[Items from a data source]

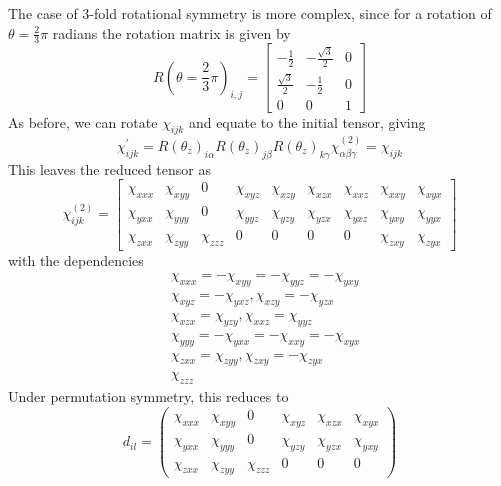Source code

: The case of 3-fold rotational symmetry is more complex, since for a rotation of $\theta=\frac{2}{3}\pi$ radians the rotation matrix is given by
\begin{equation}\label{eq:2pi/3RotationMatrix}
	R(\theta=\frac{2}{3}\pi)_{i,j} =
	\begin{bmatrix}
		-\frac{1}{2} & -\frac{\sqrt{3}}{2} & 0\\ 
		\frac{\sqrt{3}}{2} & -\frac{1}{2} & 0\\ 
		0 & 0 & 1
	\end{bmatrix}
\end{equation}
As before, we can rotate $\chi_{ijk}$ and equate to the initial tensor, giving
\begin{equation}\label{eq:RotateChi3fold}
	\chi^{\prime}_{ijk} =  
	R(\theta_{z})_{i\alpha} 
	R(\theta_{z})_{j\beta}
	R(\theta_{z})_{k\gamma}
	\chi^{(2)}_{\alpha \beta \gamma} =
	\chi_{ijk}
\end{equation}
This leaves the reduced tensor as
\begin{equation}\label{eq:3foldChi}
	\chi^{(2)}_{ijk} =
	\begin{bmatrix}
		\chi_{xxx} & \chi_{xyy} & 0 & \chi_{xyz} & \chi_{xzy} & \chi_{xzx} & \chi_{xxz} & \chi_{xxy} & \chi_{xyx}\\ 
		\chi_{yxx} & \chi_{yyy} & 0 & \chi_{yyz} & \chi_{yzy} & \chi_{yzx} & \chi_{yxz} & \chi_{yxy} & \chi_{yyx}\\ 
		\chi_{zxx} & \chi_{zyy} & \chi_{zzz} & 0 & 0 & 0 & 0 & \chi_{zxy} & \chi_{zyx}
	\end{bmatrix}
\end{equation}
with the dependencies 
\begin{equation}\label{eq:3foldDependancies}
\begin{split}
	&\chi_{xxx} = -\chi_{xyy} = -\chi_{yyz} = -\chi_{yxy}\\
	&\chi_{xyz} = -\chi_{yxz}, \chi_{xzy} = -\chi_{yzx}\\
	&\chi_{xzx} = \chi_{yzy}, \chi_{xxz} = \chi_{yyz}\\
	&\chi_{yyy} = -\chi_{yxx} = -\chi_{xxy} = -\chi_{xyx}\\
	&\chi_{zxx} = \chi_{zyy}, \chi_{zxy} = -\chi_{zyx}\\
	&\chi_{zzz}
\end{split}
\end{equation}
Under permutation symmetry, this reduces to
\begin{equation}\label{eq:Reduced3fold}
	d_{il} = 
	\begin{pmatrix}
		\chi_{xxx} & \chi_{xyy} & 0 & \chi_{xyz} & \chi_{xzx} & \chi_{xyx}\\ 
		\chi_{yxx} & \chi_{yyy} & 0 & \chi_{yzy} & \chi_{yzx} & \chi_{yxy}\\ 
		\chi_{zxx} & \chi_{zyy} & \chi_{zzz} & 0 & 0 & 0
	\end{pmatrix}
\end{equation}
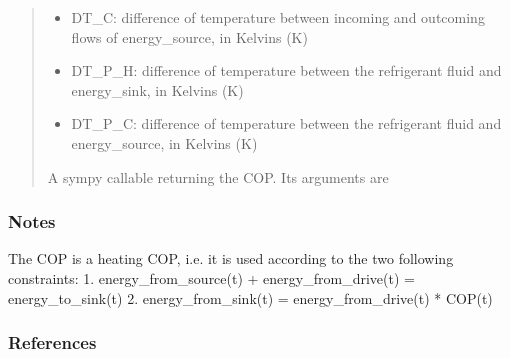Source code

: \documentclass[letterpaper,10pt,english]{sphinxmanual}
\begin{document}
\begin{fulllineitems}
\begin{fulllineitems}
\begin{quote}
\begin{description}
\begin{itemize}
\item {} 
\sphinxAtStartPar
DT\_C: difference of temperature between incoming and outcoming flows of energy\_source, in Kelvins (K)

\item {} 
\sphinxAtStartPar
DT\_P\_H: difference of temperature between the refrigerant fluid and energy\_sink, in Kelvins (K)

\item {} 
\sphinxAtStartPar
DT\_P\_C: difference of temperature between the refrigerant fluid and energy\_source, in Kelvins (K)

\end{itemize}


\sphinxAtStartPar
A sympy callable returning the COP. Its arguments are

\end{description}\end{quote}
\subsubsection*{Notes}

\sphinxAtStartPar
The COP is a heating COP, i.e. it is used according to the two following constraints:
1. energy\_from\_source(t) + energy\_from\_drive(t) = energy\_to\_sink(t)
2. energy\_from\_sink(t) = energy\_from\_drive(t) * COP(t)
\subsubsection*{References}

\end{fulllineitems}



\end{fulllineitems}
\end{document}

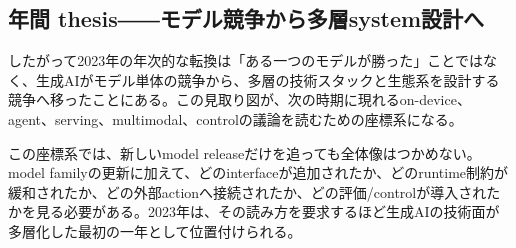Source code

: \subsection{年間 thesis――モデル競争から多層system設計へ}

したがって2023年の年次的な転換は「ある一つのモデルが勝った」ことではなく、生成AIがモデル単体の競争から、多層の技術スタックと生態系を設計する競争へ移ったことにある。この見取り図が、次の時期に現れるon-device、agent、serving、multimodal、controlの議論を読むための座標系になる。


この座標系では、新しいmodel releaseだけを追っても全体像はつかめない。model familyの更新に加えて、どのinterfaceが追加されたか、どのruntime制約が緩和されたか、どの外部actionへ接続されたか、どの評価/controlが導入されたかを見る必要がある。2023年は、その読み方を要求するほど生成AIの技術面が多層化した最初の一年として位置付けられる。
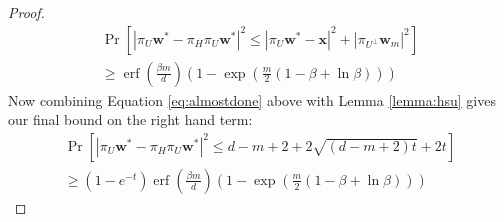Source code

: \documentclass{article}
\theoremstyle{definition}
\DeclareMathOperator*{\vecspan}{span}
\DeclareMathOperator*{\erf}{erf}
\DeclareMathOperator*{\probop}{Pr}
\newcommand{\prob}[1]{\ensuremath{\probop\left[{#1}\right]}}
\newcommand{\proj}[1]{\ensuremath{\pi}_{#1}}
\newcommand{\comp}[1]{\ensuremath{{#1}^\bot}}
\newcommand{\zero}{\mathbf{0}}
\newcommand{\w}{\mathbf{w}}
\newcommand{\x}{\mathbf{x}}
\begin{document}
\begin{proof}
\begin{multline}
\prob{
    |\proj{U}\w^* - \proj{H}\proj{U}\w^*|^2
    \le
    |\proj{U}\w^*-\x|^2 + |\proj{\comp U}\w_m|^2
}
\\
\ge
\erf\left(\frac{\beta m}{d}\right)
\left(1 - \exp\left(\frac{m}{2}(1-\beta+\ln\beta)\right)\right)
\label{eq:almostdone}
\end{multline}
Now combining Equation \ref{eq:almostdone} above with Lemma \ref{lemma:hsu} gives our final bound on the right hand term:
\begin{multline}
\prob{
    |\proj{U}\w^* - \proj{H}\proj{U}\w^*|^2
    \le
    d - m + 2 + 2\sqrt{(d - m + 2)t} + 2t
}
\\
\ge
(1-e^{-t})
\erf\left(\frac{\beta m}{d}\right)
\left(1 - \exp\left(\frac{m}{2}(1-\beta+\ln\beta)\right)\right)
\end{multline}



\end{proof}
\end{document}
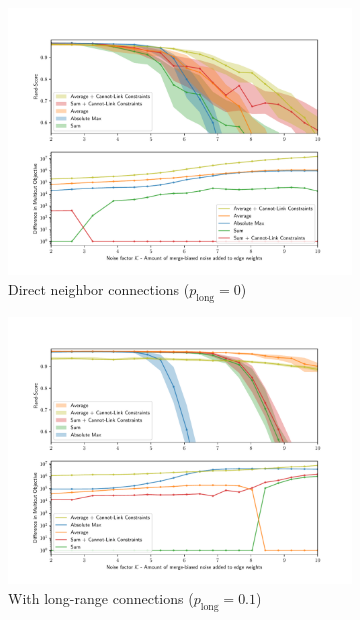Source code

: % 

\begin{figure}
\centering
        \begin{subfigure}[t]{0.49 \textwidth}
        \centering
        \includegraphics[width=\textwidth,trim=0.55in 0.35in 0.65in 0.80in,clip]{./figs/merge_noise_only_direct.pdf}

        \caption{Direct neighbor connections ($p_{\mathrm{long}}=0$)} \label{fig:merge_noise_only_direct}
    \end{subfigure} \hfill
    \begin{subfigure}[t]{0.49 \textwidth}
        \centering
        \includegraphics[width=\textwidth,trim=0.53in 0.35in 0.65in 0.80in,clip]{./figs/merge_noise_long_range.pdf}
        \caption{With long-range connections ($p_{\mathrm{long}}=0.1$)} \label{fig:merge_noise_with_long_range}
    \end{subfigure}
\caption{}\label{fig:noise_plots}
\end{figure}


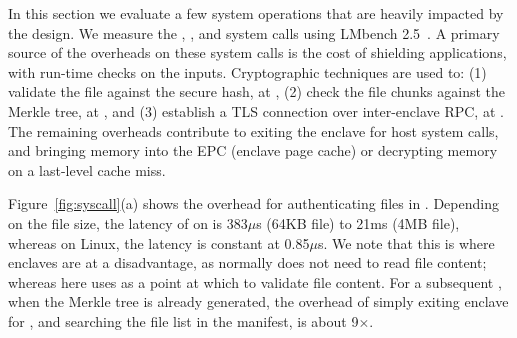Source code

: In this section we evaluate a few system operations that are heavily impacted by the \graphenesgx{} design.
We measure the , , and  system calls
using LMbench 2.5~\cite{McVoy:lmbench}.
A primary source of the overheads on these system calls is the cost of shielding applications, with run-time checks on the inputs.
Cryptographic techniques are used to: (1) validate the file against the secure hash, at , (2) check the file chunks against the Merkle tree, at , and (3) establish a TLS connection over inter-enclave RPC, at .
The remaining overheads contribute to exiting the enclave for host system calls, and bringing memory into the EPC (enclave page cache) or decrypting 
memory on a last-level cache miss. %


Figure~\ref{fig:syscall}(a)
shows the overhead for authenticating files in .
Depending on the file size, the latency of  on \graphenesgx{} is 383$\mu$s (64KB file) to 21ms (4MB file), whereas on Linux, the latency is constant at 0.85$\mu$s.
We note that this is where enclaves are at a disadvantage, as  
normally does not need to read file content; whereas here \graphenesgx{} uses 
as a point at which to validate file content.
For a subsequent , when the Merkle tree is already generated, the overhead of simply exiting enclave for , and searching the file list in the manifest, is about 9$\times$.


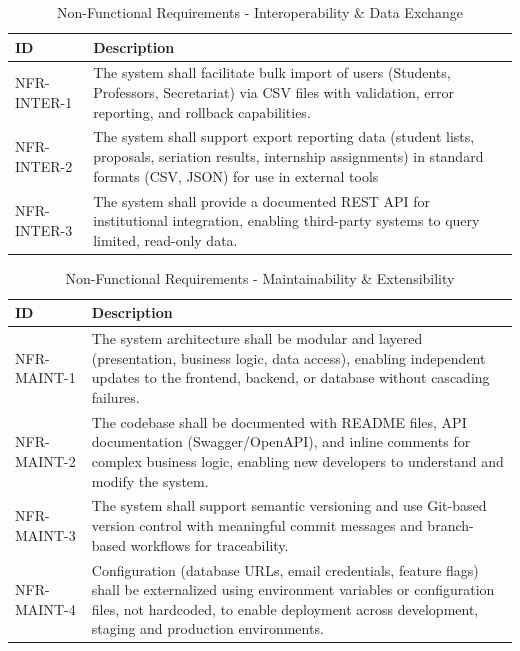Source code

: {
    \begin{table}[H]
        \centering
        \caption{Non-Functional Requirements - Interoperability \& Data Exchange}
        \begin{tabular}{|l|p{11cm}|} %
            \hline
            \textbf{ID} & \textbf{Description} \\ \hline
            NFR-INTER-1 & The system shall facilitate bulk import of users (Students, Professors, Secretariat) via CSV files with validation, error reporting, and rollback capabilities. \\ \hline
            NFR-INTER-2 & The system shall support export reporting data (student lists, proposals, seriation results, internship assignments) in standard formats (CSV, JSON) for use in external tools \\ \hline
            NFR-INTER-3 & The system shall provide a documented REST API for institutional integration, enabling third-party systems to query limited, read-only data. \\ \hline
        \end{tabular}
    \end{table}    
}

{
    \begin{table}[H]
        \centering
        \caption{Non-Functional Requirements - Maintainability \& Extensibility}
        \begin{tabular}{|l|p{11cm}|} %
            \hline
            \textbf{ID} & \textbf{Description} \\ \hline
            NFR-MAINT-1 & The system architecture shall be modular and layered (presentation, business logic, data access), enabling independent updates to the frontend, backend, or database without cascading failures. \\ \hline
            NFR-MAINT-2 & The codebase shall be documented with README files, API documentation (Swagger/OpenAPI), and inline comments for complex business logic, enabling new developers to understand and modify the system. \\ \hline
            NFR-MAINT-3 & The system shall support semantic versioning and use Git-based version control with meaningful commit messages and branch-based workflows for traceability. \\ \hline
            NFR-MAINT-4 & Configuration (database URLs, email credentials, feature flags) shall be externalized using environment variables or configuration files, not hardcoded, to enable deployment across development, staging and production environments. \\ \hline
        \end{tabular}
    \end{table}    
}

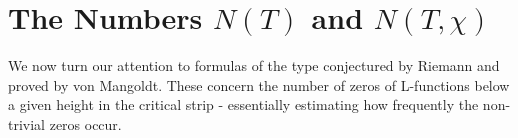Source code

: \section{The Numbers $N(T)$ and $N(T, \chi)$}
We now turn our attention to formulas of the type conjectured by Riemann and proved by von Mangoldt. These concern the number of zeros of L-functions below a given height in the critical strip - essentially estimating how frequently the non-trivial zeros occur. 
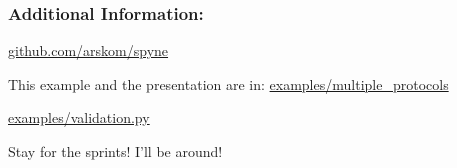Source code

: \documentclass{beamer}
\begin{document}
\begin{frame}
  \frametitle{Additional Information:}

  \begin{center}
  \huge

  \href{http://github.com/arskom/spyne}{github.com/arskom/spyne}

  \bigskip

  \large

  This example and the presentation are in:
  \href{https://github.com/arskom/spyne/tree/master/examples/multiple_protocols}{examples/multiple\_protocols}

  \href{https://github.com/arskom/spyne/tree/master/examples/validation.py}{examples/validation.py}

  \bigskip

  Stay for the sprints! I'll be around!

  \end{center}

\end{frame}
\end{document}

### Exercise requirements
Where the string "documentclass" occurs in the data, return the whole line.

### Written answer
: \documentclass[letterpaper,10pt,english]{sphinxmanual}
: \documentclass{article}
: \documentclass{beamer}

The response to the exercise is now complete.